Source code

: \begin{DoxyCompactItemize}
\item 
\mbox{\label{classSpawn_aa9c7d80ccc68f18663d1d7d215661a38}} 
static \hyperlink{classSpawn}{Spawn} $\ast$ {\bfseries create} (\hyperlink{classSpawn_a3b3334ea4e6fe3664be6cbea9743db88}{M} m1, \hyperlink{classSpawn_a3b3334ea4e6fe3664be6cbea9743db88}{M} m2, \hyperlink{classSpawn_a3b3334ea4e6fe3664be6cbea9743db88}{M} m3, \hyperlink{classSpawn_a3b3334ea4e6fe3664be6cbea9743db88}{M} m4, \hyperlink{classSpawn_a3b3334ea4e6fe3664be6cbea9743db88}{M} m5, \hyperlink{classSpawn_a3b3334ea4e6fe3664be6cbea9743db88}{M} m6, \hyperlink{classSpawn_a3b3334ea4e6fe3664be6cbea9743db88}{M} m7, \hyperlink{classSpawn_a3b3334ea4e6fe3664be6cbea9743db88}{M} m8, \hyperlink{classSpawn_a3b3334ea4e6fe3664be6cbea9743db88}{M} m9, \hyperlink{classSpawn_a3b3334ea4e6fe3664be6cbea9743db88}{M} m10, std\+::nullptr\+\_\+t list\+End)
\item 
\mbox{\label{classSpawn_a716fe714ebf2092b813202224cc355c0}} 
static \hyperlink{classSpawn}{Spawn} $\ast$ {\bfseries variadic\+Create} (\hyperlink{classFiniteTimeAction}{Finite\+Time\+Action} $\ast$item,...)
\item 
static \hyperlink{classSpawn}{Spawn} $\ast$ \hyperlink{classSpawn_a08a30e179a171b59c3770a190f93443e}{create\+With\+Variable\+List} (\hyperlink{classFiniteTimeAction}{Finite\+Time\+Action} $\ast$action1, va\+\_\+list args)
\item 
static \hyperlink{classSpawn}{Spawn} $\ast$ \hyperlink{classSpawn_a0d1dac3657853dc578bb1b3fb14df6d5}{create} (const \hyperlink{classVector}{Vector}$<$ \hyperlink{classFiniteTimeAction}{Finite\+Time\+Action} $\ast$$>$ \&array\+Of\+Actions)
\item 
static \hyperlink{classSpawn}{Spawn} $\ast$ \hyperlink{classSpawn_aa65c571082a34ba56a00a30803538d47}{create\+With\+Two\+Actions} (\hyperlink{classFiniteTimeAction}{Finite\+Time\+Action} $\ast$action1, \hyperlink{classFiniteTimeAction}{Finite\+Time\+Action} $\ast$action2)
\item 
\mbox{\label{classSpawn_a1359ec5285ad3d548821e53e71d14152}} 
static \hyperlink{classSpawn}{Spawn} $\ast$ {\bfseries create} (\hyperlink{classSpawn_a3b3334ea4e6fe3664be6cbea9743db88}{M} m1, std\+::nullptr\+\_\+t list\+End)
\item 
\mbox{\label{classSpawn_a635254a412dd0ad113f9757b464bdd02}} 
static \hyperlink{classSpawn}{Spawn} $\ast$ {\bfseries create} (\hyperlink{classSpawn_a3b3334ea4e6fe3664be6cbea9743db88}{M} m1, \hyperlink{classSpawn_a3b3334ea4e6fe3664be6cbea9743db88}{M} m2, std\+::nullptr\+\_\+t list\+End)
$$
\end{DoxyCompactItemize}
--------------------------------------------------
_TASK REQUIREMENTS_
Return every line of the material exactly.

_ANSWER SECTION_
Source code

: \begin{DoxyCompactItemize}
\item 
\mbox{\label{classSpawn_aa9c7d80ccc68f18663d1d7d215661a38}} 
static \hyperlink{classSpawn}{Spawn} $\ast$ {\bfseries create} (\hyperlink{classSpawn_a3b3334ea4e6fe3664be6cbea9743db88}{M} m1, \hyperlink{classSpawn_a3b3334ea4e6fe3664be6cbea9743db88}{M} m2, \hyperlink{classSpawn_a3b3334ea4e6fe3664be6cbea9743db88}{M} m3, \hyperlink{classSpawn_a3b3334ea4e6fe3664be6cbea9743db88}{M} m4, \hyperlink{classSpawn_a3b3334ea4e6fe3664be6cbea9743db88}{M} m5, \hyperlink{classSpawn_a3b3334ea4e6fe3664be6cbea9743db88}{M} m6, \hyperlink{classSpawn_a3b3334ea4e6fe3664be6cbea9743db88}{M} m7, \hyperlink{classSpawn_a3b3334ea4e6fe3664be6cbea9743db88}{M} m8, \hyperlink{classSpawn_a3b3334ea4e6fe3664be6cbea9743db88}{M} m9, \hyperlink{classSpawn_a3b3334ea4e6fe3664be6cbea9743db88}{M} m10, std\+::nullptr\+\_\+t list\+End)
\item 
\mbox{\label{classSpawn_a716fe714ebf2092b813202224cc355c0}} 
static \hyperlink{classSpawn}{Spawn} $\ast$ {\bfseries variadic\+Create} (\hyperlink{classFiniteTimeAction}{Finite\+Time\+Action} $\ast$item,...)
\item 
static \hyperlink{classSpawn}{Spawn} $\ast$ \hyperlink{classSpawn_a08a30e179a171b59c3770a190f93443e}{create\+With\+Variable\+List} (\hyperlink{classFiniteTimeAction}{Finite\+Time\+Action} $\ast$action1, va\+\_\+list args)
\item 
static \hyperlink{classSpawn}{Spawn} $\ast$ \hyperlink{classSpawn_a0d1dac3657853dc578bb1b3fb14df6d5}{create} (const \hyperlink{classVector}{Vector}$<$ \hyperlink{classFiniteTimeAction}{Finite\+Time\+Action} $\ast$$>$ \&array\+Of\+Actions)
\item 
static \hyperlink{classSpawn}{Spawn} $\ast$ \hyperlink{classSpawn_aa65c571082a34ba56a00a30803538d47}{create\+With\+Two\+Actions} (\hyperlink{classFiniteTimeAction}{Finite\+Time\+Action} $\ast$action1, \hyperlink{classFiniteTimeAction}{Finite\+Time\+Action} $\ast$action2)
\item 
\mbox{\label{classSpawn_a1359ec5285ad3d548821e53e71d14152}} 
static \hyperlink{classSpawn}{Spawn} $\ast$ {\bfseries create} (\hyperlink{classSpawn_a3b3334ea4e6fe3664be6cbea9743db88}{M} m1, std\+::nullptr\+\_\+t list\+End)
\item 
\mbox{\label{classSpawn_a635254a412dd0ad113f9757b464bdd02}} 
static \hyperlink{classSpawn}{Spawn} $\ast$ {\bfseries create} (\hyperlink{classSpawn_a3b3334ea4e6fe3664be6cbea9743db88}{M} m1, \hyperlink{classSpawn_a3b3334ea4e6fe3664be6cbea9743db88}{M} m2, std\+::nullptr\+\_\+t list\+End)
$$
\end{DoxyCompactItemize}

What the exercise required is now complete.